Não me lembro da visita de estudo, mas lembro da miúda difícil e rebelde do ano de estágio, que muitos anos mais tarde me telefonou porque veio a Paços de Ferreira, talvez, comprar mobiliário e que me foi visitar a casa (ainda morava com os pais), só para me ver… Ou da aluna que, no final de ano, descobriu, sem que eu o soubesse, onde moravam os meus pais, porque a avó os conhecia, para ir levar uma lembrança à sua diretora de turma. Tal como muitos outros que me foram e vão agraciando ao longo do trajeto. Pequenos gestos que me dizem que algo de mim terá ficado.
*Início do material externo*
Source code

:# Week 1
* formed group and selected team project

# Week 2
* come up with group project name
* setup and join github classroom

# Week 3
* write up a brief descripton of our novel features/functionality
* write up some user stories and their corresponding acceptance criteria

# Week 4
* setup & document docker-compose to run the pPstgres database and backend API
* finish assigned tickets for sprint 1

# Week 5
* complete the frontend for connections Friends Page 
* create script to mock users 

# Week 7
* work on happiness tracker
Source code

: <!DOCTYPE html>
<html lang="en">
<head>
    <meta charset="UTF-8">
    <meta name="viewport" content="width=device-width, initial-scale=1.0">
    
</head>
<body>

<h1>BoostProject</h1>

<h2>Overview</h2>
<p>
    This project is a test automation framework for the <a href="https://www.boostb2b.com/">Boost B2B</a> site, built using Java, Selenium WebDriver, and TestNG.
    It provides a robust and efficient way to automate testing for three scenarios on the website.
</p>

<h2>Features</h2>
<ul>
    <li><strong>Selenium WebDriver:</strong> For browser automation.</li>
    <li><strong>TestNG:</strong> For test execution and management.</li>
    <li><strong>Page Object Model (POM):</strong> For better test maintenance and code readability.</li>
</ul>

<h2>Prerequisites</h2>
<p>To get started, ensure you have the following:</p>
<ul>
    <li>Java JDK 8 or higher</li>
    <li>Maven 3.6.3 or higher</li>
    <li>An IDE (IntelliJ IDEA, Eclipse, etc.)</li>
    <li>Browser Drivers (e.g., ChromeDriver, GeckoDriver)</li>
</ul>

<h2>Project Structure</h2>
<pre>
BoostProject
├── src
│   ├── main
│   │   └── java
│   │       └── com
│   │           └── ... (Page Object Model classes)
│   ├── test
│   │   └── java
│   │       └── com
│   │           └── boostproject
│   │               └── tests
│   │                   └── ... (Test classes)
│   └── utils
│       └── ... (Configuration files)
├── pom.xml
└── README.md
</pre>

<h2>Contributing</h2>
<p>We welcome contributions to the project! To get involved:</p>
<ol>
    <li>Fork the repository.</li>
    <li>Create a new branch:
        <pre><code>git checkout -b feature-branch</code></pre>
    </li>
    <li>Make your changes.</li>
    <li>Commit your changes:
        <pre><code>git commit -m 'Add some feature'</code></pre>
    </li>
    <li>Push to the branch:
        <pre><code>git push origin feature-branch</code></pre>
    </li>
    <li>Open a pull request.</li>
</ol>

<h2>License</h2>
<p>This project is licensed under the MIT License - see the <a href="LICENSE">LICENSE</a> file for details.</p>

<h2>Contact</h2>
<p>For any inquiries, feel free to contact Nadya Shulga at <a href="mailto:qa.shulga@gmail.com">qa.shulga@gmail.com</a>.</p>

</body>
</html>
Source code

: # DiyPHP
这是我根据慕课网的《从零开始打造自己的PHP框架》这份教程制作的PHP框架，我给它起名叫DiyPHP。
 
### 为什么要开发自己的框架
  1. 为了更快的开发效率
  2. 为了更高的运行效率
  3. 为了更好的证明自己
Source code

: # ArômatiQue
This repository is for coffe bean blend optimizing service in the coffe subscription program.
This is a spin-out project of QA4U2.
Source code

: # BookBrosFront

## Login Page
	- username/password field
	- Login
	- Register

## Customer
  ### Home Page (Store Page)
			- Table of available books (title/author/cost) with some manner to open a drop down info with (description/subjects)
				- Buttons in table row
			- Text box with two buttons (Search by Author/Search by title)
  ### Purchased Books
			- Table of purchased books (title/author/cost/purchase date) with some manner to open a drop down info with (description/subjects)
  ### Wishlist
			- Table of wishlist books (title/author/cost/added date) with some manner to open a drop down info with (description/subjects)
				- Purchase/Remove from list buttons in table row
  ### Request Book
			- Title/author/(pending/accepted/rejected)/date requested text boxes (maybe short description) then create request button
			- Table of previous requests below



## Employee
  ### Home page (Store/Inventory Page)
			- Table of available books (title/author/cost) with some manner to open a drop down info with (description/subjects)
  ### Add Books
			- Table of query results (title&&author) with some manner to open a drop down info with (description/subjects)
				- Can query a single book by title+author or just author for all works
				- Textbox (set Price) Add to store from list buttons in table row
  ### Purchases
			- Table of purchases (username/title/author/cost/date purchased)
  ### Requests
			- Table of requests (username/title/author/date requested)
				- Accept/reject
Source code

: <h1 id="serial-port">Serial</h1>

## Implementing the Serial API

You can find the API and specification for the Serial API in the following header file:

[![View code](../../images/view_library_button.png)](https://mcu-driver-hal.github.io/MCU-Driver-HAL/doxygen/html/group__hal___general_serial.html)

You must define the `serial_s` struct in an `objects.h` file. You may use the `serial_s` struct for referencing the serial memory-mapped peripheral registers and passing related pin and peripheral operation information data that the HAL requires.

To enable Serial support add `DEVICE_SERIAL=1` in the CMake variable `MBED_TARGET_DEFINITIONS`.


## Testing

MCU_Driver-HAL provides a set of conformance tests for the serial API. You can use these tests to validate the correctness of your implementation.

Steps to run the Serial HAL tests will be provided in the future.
Perante estas evidências, como poderá haver quem julgue que o relacionamento entre professor e aluno não influencia a aprendizagem para melhor ou para pior? Sabê-lo não implica condescendência nem tolerância total, mas implica compreender que não há bom professor sem humanismo, não há bom professor se não souber ver o aluno para além de um número e, especialmente, não há bom professor sem ética e sem a capacidade de olhar para o futuro e compreender que eles poderão vir a fazer mais tarde o que não conseguem, no momento, mesmo que saibam pouco de português ou do que for.

Nina M.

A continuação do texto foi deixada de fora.